- **Dataset records**
[Start of Attachment]
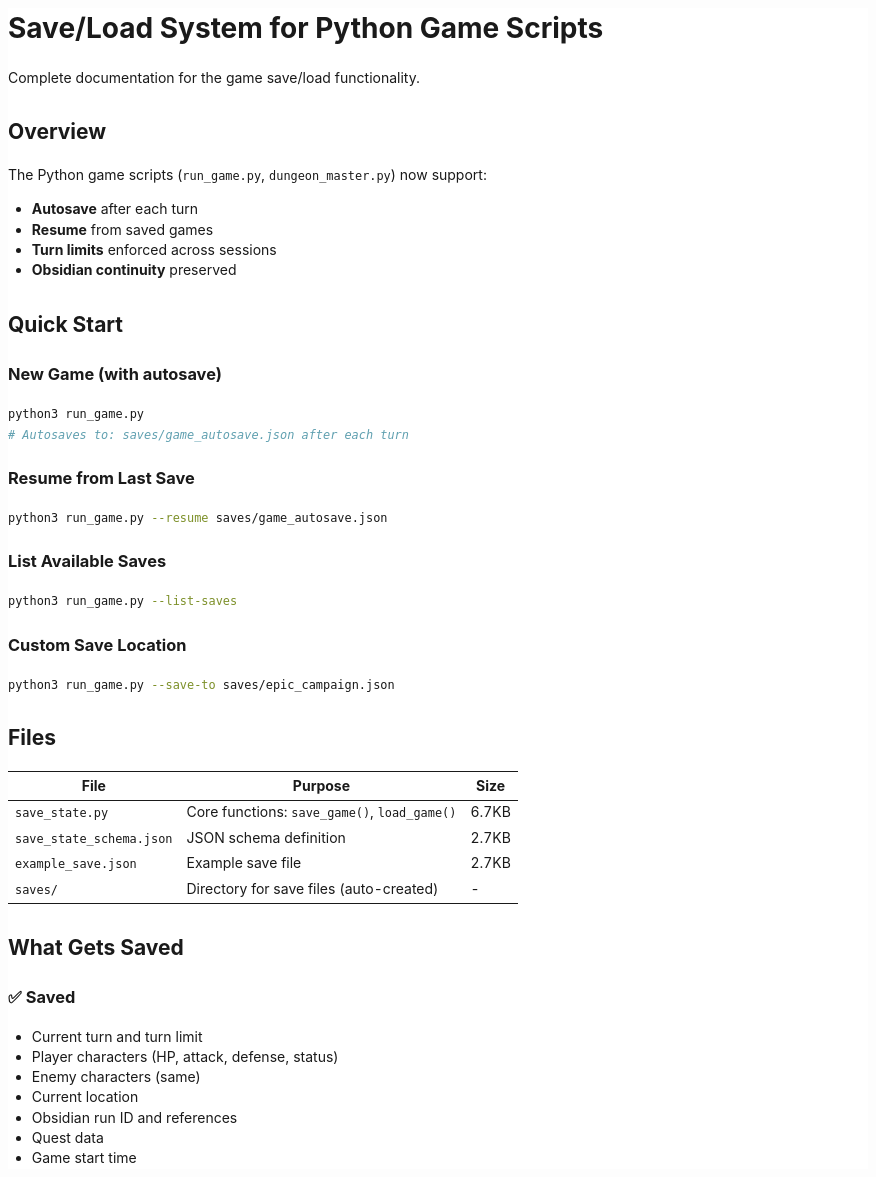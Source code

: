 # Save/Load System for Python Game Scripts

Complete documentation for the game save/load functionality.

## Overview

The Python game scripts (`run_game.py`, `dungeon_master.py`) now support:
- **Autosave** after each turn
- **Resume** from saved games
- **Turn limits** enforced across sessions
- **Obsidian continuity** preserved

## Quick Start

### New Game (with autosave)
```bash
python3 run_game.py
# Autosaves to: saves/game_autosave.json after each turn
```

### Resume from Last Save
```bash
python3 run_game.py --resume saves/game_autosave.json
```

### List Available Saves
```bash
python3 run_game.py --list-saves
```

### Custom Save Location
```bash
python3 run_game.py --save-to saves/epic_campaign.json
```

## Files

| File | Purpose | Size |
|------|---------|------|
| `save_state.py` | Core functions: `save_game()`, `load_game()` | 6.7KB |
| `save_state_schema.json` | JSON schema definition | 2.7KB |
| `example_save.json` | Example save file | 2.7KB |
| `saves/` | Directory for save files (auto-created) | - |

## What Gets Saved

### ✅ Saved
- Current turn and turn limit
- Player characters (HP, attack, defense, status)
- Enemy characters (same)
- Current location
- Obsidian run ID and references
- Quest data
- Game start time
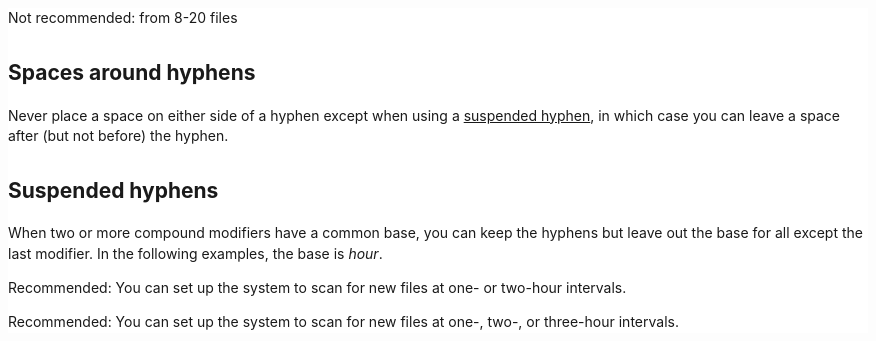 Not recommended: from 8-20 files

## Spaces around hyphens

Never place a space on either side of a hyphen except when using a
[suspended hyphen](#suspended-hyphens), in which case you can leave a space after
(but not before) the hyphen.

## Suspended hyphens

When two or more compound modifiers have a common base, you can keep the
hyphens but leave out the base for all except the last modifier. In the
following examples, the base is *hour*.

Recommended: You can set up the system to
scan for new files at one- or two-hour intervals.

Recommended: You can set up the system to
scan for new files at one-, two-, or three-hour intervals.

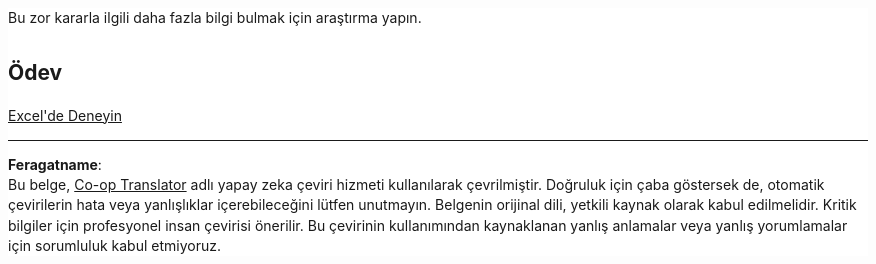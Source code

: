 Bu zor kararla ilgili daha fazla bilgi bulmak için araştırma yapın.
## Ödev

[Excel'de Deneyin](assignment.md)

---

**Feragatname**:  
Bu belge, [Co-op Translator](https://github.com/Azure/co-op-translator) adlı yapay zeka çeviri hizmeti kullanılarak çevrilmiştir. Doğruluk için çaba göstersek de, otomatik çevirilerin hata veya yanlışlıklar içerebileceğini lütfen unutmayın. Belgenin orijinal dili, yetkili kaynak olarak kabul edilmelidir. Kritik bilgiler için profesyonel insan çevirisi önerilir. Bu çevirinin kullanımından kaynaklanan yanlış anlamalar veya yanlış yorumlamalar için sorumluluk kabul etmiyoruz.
[End of Attachment]
- **Task objective**
Copy every line of the material above in which the word "json" appears.

- **Solution for this exercise**
# Autosaves to: saves/game_autosave.json after each turn
python3 run_game.py --resume saves/game_autosave.json
python3 run_game.py --save-to saves/epic_campaign.json
| `save_state_schema.json` | JSON schema definition | 2.7KB |
| `example_save.json` | Example save file | 2.7KB |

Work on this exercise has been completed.